──────── SUPPLIED DATA ────────

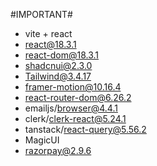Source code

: #IMPORTANT#

- vite + react
- react@18.3.1
- react-dom@18.3.1
- shadcnui@2.3.0
- Tailwind@3.4.17
- framer-motion@10.16.4
- react-router-dom@6.26.2
- emailjs/browser@4.4.1
- clerk/clerk-react@5.24.1
- tanstack/react-query@5.56.2
- MagicUI
- razorpay@2.9.6

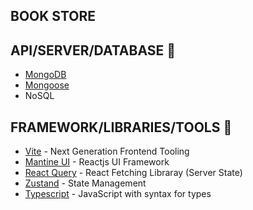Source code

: ## BOOK STORE

## API/SERVER/DATABASE 💾

- [MongoDB](https://www.mongodb.com/)
- [Mongoose](https://mongoosejs.com/)
- NoSQL

## FRAMEWORK/LIBRARIES/TOOLS 🎉

- [Vite](https://vitejs.dev/) - Next Generation Frontend Tooling
- [Mantine UI](https://mantine.dev/) - Reactjs UI Framework
- [React Query](https://react-query.tanstack.com/) - React Fetching Libraray (Server State)
- [Zustand](https://github.com/pmndrs/zustand) - State Management
- [Typescript](https://www.typescriptlang.org/) - JavaScript with syntax for types
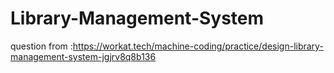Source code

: # Library-Management-System
question from :https://workat.tech/machine-coding/practice/design-library-management-system-jgjrv8q8b136
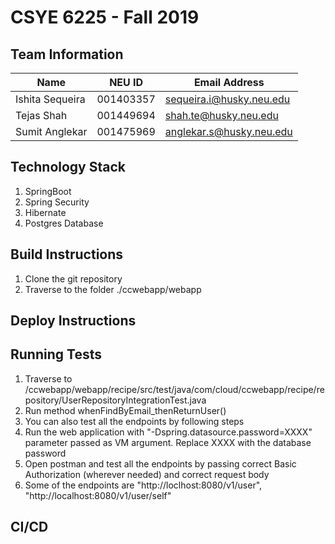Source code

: # CSYE 6225 - Fall 2019

## Team Information

| Name | NEU ID | Email Address |
| --- | --- | --- |
| Ishita Sequeira| 001403357 | sequeira.i@husky.neu.edu |
| Tejas Shah | 001449694 | shah.te@husky.neu.edu |
| Sumit Anglekar | 001475969 | anglekar.s@husky.neu.edu |

## Technology Stack
1. SpringBoot
2. Spring Security
3. Hibernate
4. Postgres Database

## Build Instructions
1. Clone the git repository 
2. Traverse to the folder ./ccwebapp/webapp

## Deploy Instructions


## Running Tests
1. Traverse to /ccwebapp/webapp/recipe/src/test/java/com/cloud/ccwebapp/recipe/repository/UserRepositoryIntegrationTest.java
2. Run method  whenFindByEmail_thenReturnUser()
3. You can also test all the endpoints by following steps
4. Run the web application with "-Dspring.datasource.password=XXXX" parameter passed as VM argument. Replace XXXX with the database password
5. Open postman and test all the endpoints by passing correct Basic Authorization (wherever needed) and correct request body
6. Some of the endpoints are "http://loclhost:8080/v1/user", "http://localhost:8080/v1/user/self"

## CI/CD

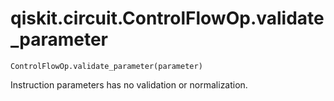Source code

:# qiskit.circuit.ControlFlowOp.validate\_parameter

`ControlFlowOp.validate_parameter(parameter)`

Instruction parameters has no validation or normalization.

────────

**WORK INSTRUCTION:** Above are the records; from them, give again exactly the lines from the one containing "2. Spring Security" through the one containing "5. Open postman", both included.

**RESULT:**
2. Spring Security
3. Hibernate
4. Postgres Database

## Build Instructions
1. Clone the git repository 
2. Traverse to the folder ./ccwebapp/webapp

## Deploy Instructions


## Running Tests
1. Traverse to /ccwebapp/webapp/recipe/src/test/java/com/cloud/ccwebapp/recipe/repository/UserRepositoryIntegrationTest.java
2. Run method  whenFindByEmail_thenReturnUser()
3. You can also test all the endpoints by following steps
4. Run the web application with "-Dspring.datasource.password=XXXX" parameter passed as VM argument. Replace XXXX with the database password
5. Open postman and test all the endpoints by passing correct Basic Authorization (wherever needed) and correct request body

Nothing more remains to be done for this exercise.